Golden Gate Park in San Francisco is massive. A quick visit soon turns into a long visit as you follow a new pathway and get distracted by the rollerbladers and borders in the skate park, or the pretty rows of neat flower beds. There’s also the magical Japanese Tea Garden to discover, as well as the California Academy of Sciences, and de Young Museum. And that’s not even including everything in the park. It spans an impressive 1,037 acres and attracts over 13 million visitors every year, so it really is a big chunk a’ greenery.
Just like most people think it’s a short drive along the east coast of Australia, Golden Gate Park is deceivingly long. Allow at least half a day to see a schmidgen of what it has to offer.
Japanese Tea Garden
So many people love this part of the park. It’s tranquil and calming, but quite small considering the modest fee to enter. Narrow, winding paths curve past manicured shrubs and sweep underneath tall pagodas that are painted in deep shades of ruby red.
Fish follow you as you tip toe across the stepping stones and dance with excitement as you stop to pause and admire the reflection.
The most unusual sight is the arched bridge near the exit. It’s a tiny, steep wooden bridge that almost mimics a dainty Japanese lady doing yoga or tai chi.
Conservatory of Flowers
This part of the park is more traditional. An impressive conservatory is the star of the show. It’s the oldest building in the park and is considered a treasured landmark. It’s home to over 1,000 species of plants, including a famous collection of orchids, a 100-year-old plant and lots more. Even if you don’t step inside, the building is pretty enough on its own.
Near this building you’ll find lots of open space. Grab a seat on one of the benches and watch the world go by. It’s a great spot for people watching, particularly as San Fran is full of so many characters.
De Young Museum
If you’re not into cool art and spacious, quirky exhibitions and installations, head straight up to Young’s Hammon Tower Observatory (accessed via De Young Museum). From here you’ll see views of the park and get a different perspective of the area. If you are into museums, you’ll love wandering the multiple floors and rooms, checking out collections from all over the world and throughout the ages.
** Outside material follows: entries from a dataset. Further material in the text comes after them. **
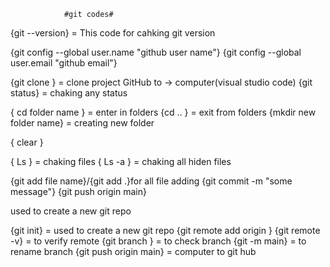                 #git codes#
{git --version} = This code for  cahking git version

<!-- *(git configer codes) -->
{git config --global user.name "github user name"}
{git config --global user.email "github email"}

<!-- *clone & status -->
{git clone <some link>} = clone project GitHub to -> computer(visual studio code)
{git status} = chaking any status 

<!-- * chaning folder  -->
{ cd folder name } = enter in  folders
{cd .. } =  exit from folders
{mkdir new folder name} = creating new folder

<!-- *clear terminal -->
{ clear }

<!-- *list of files  -->
{ Ls } = chaking files 
{ Ls -a } = chaking all hiden files  

<!-- *add & commit = computer to git hub -->
{git add file name}/{git add .}for all file adding
{git commit  -m "some message"}
{git push origin main}

<!-- *init Command* -->used  to create a new git repo
{git init}  =  used  to create a new git repo
{git remote add origin <link new repository>}
{git remote -v} = to verify remote
{git branch } = to check branch 
{git -m main} = to rename branch 
{git push origin main} = computer to git hub

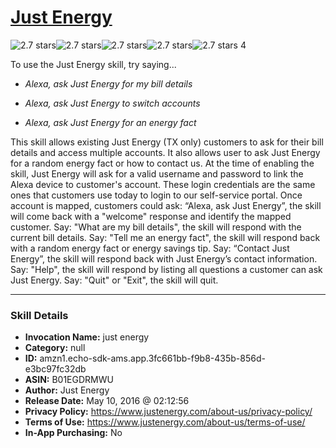 # [Just Energy](http://alexa.amazon.com/#skills/amzn1.echo-sdk-ams.app.3fc661bb-f9b8-435b-856d-e3bc97fc32db)
![2.7 stars](../../images/ic_star_black_18dp_1x.png)![2.7 stars](../../images/ic_star_black_18dp_1x.png)![2.7 stars](../../images/ic_star_half_black_18dp_1x.png)![2.7 stars](../../images/ic_star_border_black_18dp_1x.png)![2.7 stars](../../images/ic_star_border_black_18dp_1x.png) 4

To use the Just Energy skill, try saying...

* *Alexa, ask Just Energy for my bill details*

* *Alexa, ask Just Energy to switch accounts*

* *Alexa, ask Just Energy for an energy fact*

This skill allows existing Just Energy (TX only) customers to ask for their bill details and access multiple accounts.  It also allows user to ask Just Energy for a random energy fact or how to contact us. At the time of enabling the skill, Just Energy will ask for a valid username and password to link the Alexa device to customer's account. These login credentials are the same ones that customers use today to login to our self-service portal. Once account is mapped, customers could ask: “Alexa, ask Just Energy”, the skill will come back with a "welcome" response and identify the mapped customer. Say: "What are my bill details", the skill will respond with the current bill details. Say: "Tell me an energy fact", the skill will respond back with a random energy fact or energy savings tip. Say: “Contact Just Energy”, the skill will respond back with Just Energy’s contact information. Say: "Help", the skill will respond by listing all questions a customer can ask Just Energy.  Say: "Quit" or "Exit", the skill will quit.

***

### Skill Details

* **Invocation Name:** just energy
* **Category:** null
* **ID:** amzn1.echo-sdk-ams.app.3fc661bb-f9b8-435b-856d-e3bc97fc32db
* **ASIN:** B01EGDRMWU
* **Author:** Just Energy
* **Release Date:** May 10, 2016 @ 02:12:56
* **Privacy Policy:** https://www.justenergy.com/about-us/privacy-policy/
* **Terms of Use:** https://www.justenergy.com/about-us/terms-of-use/
* **In-App Purchasing:** No
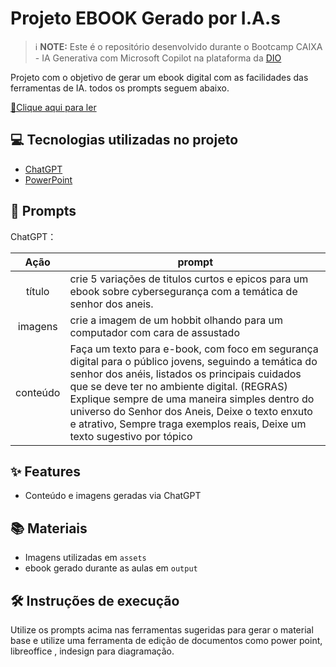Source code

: 

# Projeto EBOOK Gerado por I.A.s


 > ℹ️ **NOTE:** Este é o repositório desenvolvido durante o Bootcamp CAIXA - IA Generativa com Microsoft Copilot na plataforma da [DIO](https://dio.me)

Projeto com o objetivo de gerar um ebook digital com as facilidades das ferramentas de IA. todos os prompts
seguem abaixo.

<a href="https://github.com/WalGusmao/prompts-recipe-to-create-a-ebook/blob/main/Ebook%20cyberseguran%C3%A7a.pdf" title="View PDF now"> 📕Clique aqui para ler</a>

## 💻 Tecnologias utilizadas no projeto

- [ChatGPT](https://chat.openai.com/) 
- [PowerPoint](https://www.microsoft.com/en/microsoft-365/powerpoint)

## 🧠 Prompts


ChatGPT：

|   Ação   | prompt                                                                                                                                                                                                                                                                         |
| :------: | ------------------------------------------------------------------------------------------------------------------------------------------------------------------------------------------------------------------------------------------------------------------------------ |
|  título  | crie 5 variações de titulos curtos e epicos para um ebook sobre cybersegurança com a temática de senhor dos aneis.|
| imagens | crie a imagem de um hobbit olhando para um computador com cara de assustado|
| conteúdo | Faça um texto para e-book, com foco em segurança digital para o público jovens, seguindo a temática do senhor dos anéis, listados os principais cuidados que se deve ter no ambiente digital. (REGRAS) Explique sempre de uma maneira simples dentro do universo do Senhor dos Aneis, Deixe o texto enxuto e atrativo, Sempre traga exemplos reais, Deixe um texto sugestivo por tópico |

## ✨ Features

- Conteúdo e imagens geradas via ChatGPT


## 📚 Materiais

- Imagens utilizadas em `assets`
- ebook gerado durante as aulas em `output`

## 🛠️ Instruções de execução

Utilize os prompts acima nas ferramentas sugeridas para gerar o material base e utilize uma ferramenta de edição de documentos como power point, libreoffice , indesign para diagramação.

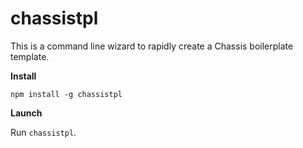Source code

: # chassistpl

This is a command line wizard to rapidly create a Chassis boilerplate template.

**Install**

`npm install -g chassistpl`

**Launch**

Run `chassistpl`.
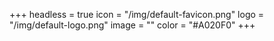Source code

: +++
headless = true
icon = "/img/default-favicon.png"
logo = "/img/default-logo.png"
image = ""
color = "#A020F0"
+++
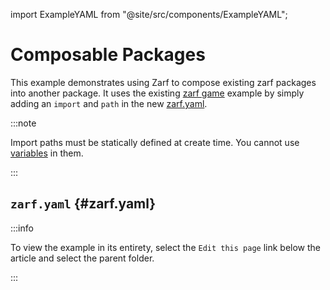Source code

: import ExampleYAML from "@site/src/components/ExampleYAML";

# Composable Packages

This example demonstrates using Zarf to compose existing zarf packages into another package.  It uses the existing [zarf game](../dos-games/) example by simply adding an `import` and `path` in the new [zarf.yaml](zarf.yaml).

:::note

Import paths must be statically defined at create time.  You cannot use [variables](../variables/) in them.

:::

## `zarf.yaml` {#zarf.yaml}

:::info

To view the example in its entirety, select the `Edit this page` link below the article and select the parent folder.

:::

<ExampleYAML example="composable-packages" showLink={false} />
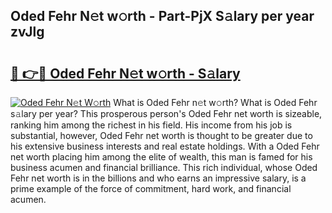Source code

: ## Oded Fehr N𝚎t w𝚘rth - Part-PjX S𝚊lary per year zvJlg

# <h2><a href="http://gc2208.nevu.top/?p=Oded+Fehr">🔗 👉🔴 Oded Fehr N𝚎t w𝚘rth - S𝚊lary</a></h2>

[![Oded Fehr N𝚎t W𝚘rth](https://i.imgur.com/Oavwk0R.jpeg)](http://gc2208.nevu.top/?p=Oded+Fehr)
What is Oded Fehr n𝚎t w𝚘rth? What is Oded Fehr s𝚊lary per year?
This prosperous person's Oded Fehr net worth is sizeable, ranking him among the richest in his field. His income from his job is substantial, however, Oded Fehr net worth is thought to be greater due to his extensive business interests and real estate holdings. With a Oded Fehr net worth placing him among the elite of wealth, this man is famed for his business acumen and financial brilliance. This rich individual, whose Oded Fehr net worth is in the billions and who earns an impressive salary, is a prime example of the force of commitment, hard work, and financial acumen.
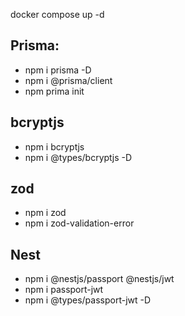 docker compose up -d

## Prisma:

- npm i prisma -D
- npm i @prisma/client
- npm prima init

## bcryptjs

- npm i bcryptjs
- npm i @types/bcryptjs -D

## zod

- npm i zod
- npm i zod-validation-error

## Nest

- npm i @nestjs/passport @nestjs/jwt
- npm i passport-jwt
- npm i @types/passport-jwt -D
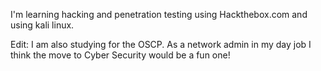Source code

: I'm learning hacking and penetration testing using Hackthebox.com and using kali linux.

Edit: I am also studying for the OSCP. As a network admin in my day job I think the move to Cyber Security would be a fun one! 



<!--
**dylancow1/dylancow1** is a ✨ _special_ ✨ repository because its `README.md` (this file) appears on your GitHub profile.

Here are some ideas to get you started:

- 🔭 I’m currently working on ...
- 🌱 I’m currently learning ...
- 👯 I’m looking to collaborate on ...
- 🤔 I’m looking for help with ...
- 💬 Ask me about ...
- 📫 How to reach me: ...
- 😄 Pronouns: ...
- ⚡ Fun fact: ...
-->
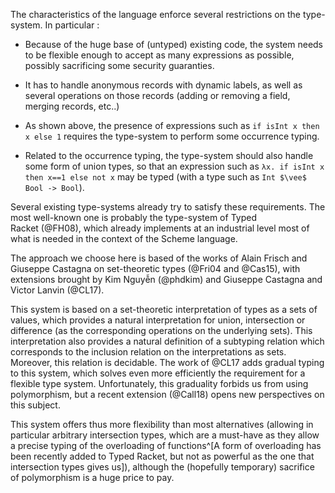 The characteristics of the language enforce several restrictions on the
type-system. In particular :

- Because of the huge base of (untyped) existing code, the system needs to be
  flexible enough to accept as many expressions as possible, possibly
  sacrificing some security guaranties.

- It has to handle anonymous records with dynamic labels, as well as several
  operations on those records (adding or removing a field, merging records,
  etc..)

- As shown above, the presence of expressions such as `if isInt x then x else 1`
  requires the type-system to perform some occurrence typing.

- Related to the occurrence typing, the type-system should also handle some
  form of union types, so that an expression such as
  `λx. if isInt x then x==1 else not x` may be typed (with a type such as
  `Int $\vee$ Bool -> Bool`).

Several existing type-systems already try to satisfy these requirements.
The most well-known one is probably the type-system of Typed Racket (@FH08), which
already implements at an industrial level most of what is needed in the context
of the Scheme language.

The approach we choose here is based of the works of Alain Frisch and Giuseppe
Castagna on set-theoretic types (@Fri04 and @Cas15), with extensions brought by
Kim Nguyễn (@phdkim) and Giuseppe Castagna and Victor Lanvin (@CL17).

This system is based on a set-theoretic interpretation of types as a sets of
values, which provides a natural interpretation for union, intersection or
difference (as the corresponding operations on the underlying sets).
This interpretation also provides a natural definition of a subtyping relation
which corresponds to the inclusion relation on the interpretations as sets.
Moreover, this relation is decidable.
The work of @CL17 adds gradual typing to this system, which solves even more
efficiently the requirement for a flexible type system. Unfortunately, this
graduality forbids us from using polymorphism, but a recent extension (@Call18)
opens new perspectives on this subject.

This system offers thus more flexibility than most alternatives (allowing in
particular arbitrary intersection types, which are a must-have as they allow
a precise typing of the overloading of functions^[A form of overloading has
been recently added to Typed Racket, but not as powerful as the one that
intersection types gives us]), although the (hopefully temporary) sacrifice of
polymorphism is a huge price to pay.
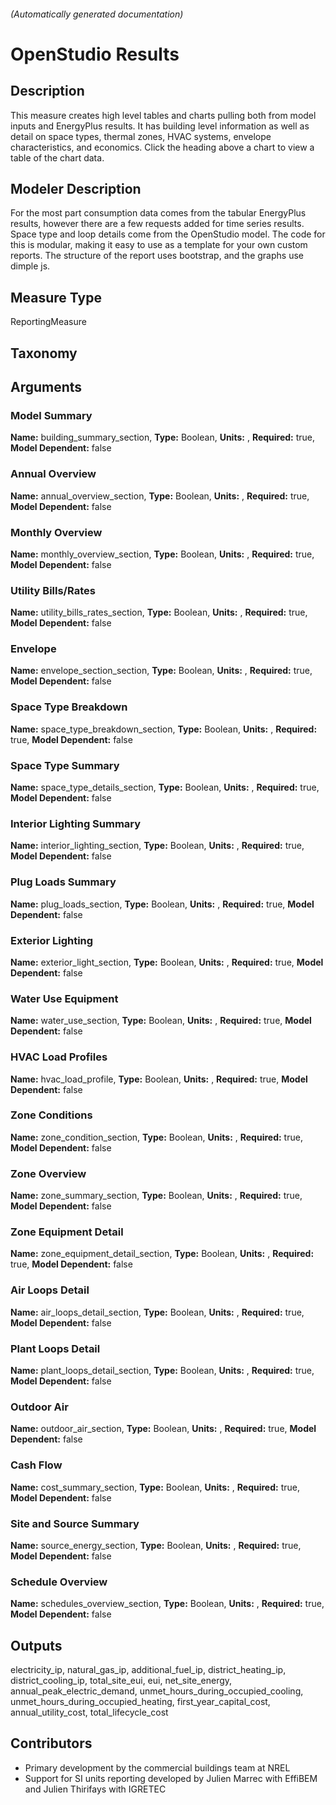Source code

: 

###### (Automatically generated documentation)

# OpenStudio Results

## Description
This measure creates high level tables and charts pulling both from model inputs and EnergyPlus results. It has building level information as well as detail on space types, thermal zones, HVAC systems, envelope characteristics, and economics. Click the heading above a chart to view a table of the chart data.

## Modeler Description
For the most part consumption data comes from the tabular EnergyPlus results, however there are a few requests added for time series results. Space type and loop details come from the OpenStudio model. The code for this is modular, making it easy to use as a template for your own custom reports. The structure of the report uses bootstrap, and the graphs use dimple js.

## Measure Type
ReportingMeasure

## Taxonomy


## Arguments


### Model Summary

**Name:** building_summary_section,
**Type:** Boolean,
**Units:** ,
**Required:** true,
**Model Dependent:** false

### Annual Overview

**Name:** annual_overview_section,
**Type:** Boolean,
**Units:** ,
**Required:** true,
**Model Dependent:** false

### Monthly Overview

**Name:** monthly_overview_section,
**Type:** Boolean,
**Units:** ,
**Required:** true,
**Model Dependent:** false

### Utility Bills/Rates

**Name:** utility_bills_rates_section,
**Type:** Boolean,
**Units:** ,
**Required:** true,
**Model Dependent:** false

### Envelope

**Name:** envelope_section_section,
**Type:** Boolean,
**Units:** ,
**Required:** true,
**Model Dependent:** false

### Space Type Breakdown

**Name:** space_type_breakdown_section,
**Type:** Boolean,
**Units:** ,
**Required:** true,
**Model Dependent:** false

### Space Type Summary

**Name:** space_type_details_section,
**Type:** Boolean,
**Units:** ,
**Required:** true,
**Model Dependent:** false

### Interior Lighting Summary

**Name:** interior_lighting_section,
**Type:** Boolean,
**Units:** ,
**Required:** true,
**Model Dependent:** false

### Plug Loads Summary

**Name:** plug_loads_section,
**Type:** Boolean,
**Units:** ,
**Required:** true,
**Model Dependent:** false

### Exterior Lighting

**Name:** exterior_light_section,
**Type:** Boolean,
**Units:** ,
**Required:** true,
**Model Dependent:** false

### Water Use Equipment

**Name:** water_use_section,
**Type:** Boolean,
**Units:** ,
**Required:** true,
**Model Dependent:** false

### HVAC Load Profiles

**Name:** hvac_load_profile,
**Type:** Boolean,
**Units:** ,
**Required:** true,
**Model Dependent:** false

### Zone Conditions

**Name:** zone_condition_section,
**Type:** Boolean,
**Units:** ,
**Required:** true,
**Model Dependent:** false

### Zone Overview

**Name:** zone_summary_section,
**Type:** Boolean,
**Units:** ,
**Required:** true,
**Model Dependent:** false

### Zone Equipment Detail

**Name:** zone_equipment_detail_section,
**Type:** Boolean,
**Units:** ,
**Required:** true,
**Model Dependent:** false

### Air Loops Detail

**Name:** air_loops_detail_section,
**Type:** Boolean,
**Units:** ,
**Required:** true,
**Model Dependent:** false

### Plant Loops Detail

**Name:** plant_loops_detail_section,
**Type:** Boolean,
**Units:** ,
**Required:** true,
**Model Dependent:** false

### Outdoor Air

**Name:** outdoor_air_section,
**Type:** Boolean,
**Units:** ,
**Required:** true,
**Model Dependent:** false

### Cash Flow

**Name:** cost_summary_section,
**Type:** Boolean,
**Units:** ,
**Required:** true,
**Model Dependent:** false

### Site and Source Summary

**Name:** source_energy_section,
**Type:** Boolean,
**Units:** ,
**Required:** true,
**Model Dependent:** false

### Schedule Overview

**Name:** schedules_overview_section,
**Type:** Boolean,
**Units:** ,
**Required:** true,
**Model Dependent:** false





## Outputs






























electricity_ip, natural_gas_ip, additional_fuel_ip, district_heating_ip, district_cooling_ip, total_site_eui, eui, net_site_energy, annual_peak_electric_demand, unmet_hours_during_occupied_cooling, unmet_hours_during_occupied_heating, first_year_capital_cost, annual_utility_cost, total_lifecycle_cost


## Contributors
 - Primary development by the commercial buildings team at NREL
 - Support for SI units reporting developed by Julien Marrec with EffiBEM and Julien Thirifays with IGRETEC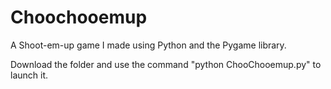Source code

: # Choochooemup

A Shoot-em-up game I made using Python and the Pygame library. 

Download the folder and use the command "python ChooChooemup.py" to launch it.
California Academy of Sciences
Opposite de Young Museum, you’ll find the California Academy of Sciences. It’s home to a four-story Rainforests of the World dome, an aquarium, the world’s largest all-digital planetarium and more. It’s huge and exciting for both big un’s and little un’s. You’ll need to pay to get in unless you have a cityPASS.
There’s so much more to see and do in Golden Gate Park than just these few things. Whether you walk, cycle with Blazing Saddles, segway, skate or hitch a lift on the local bus, explore the park and see it for yourself.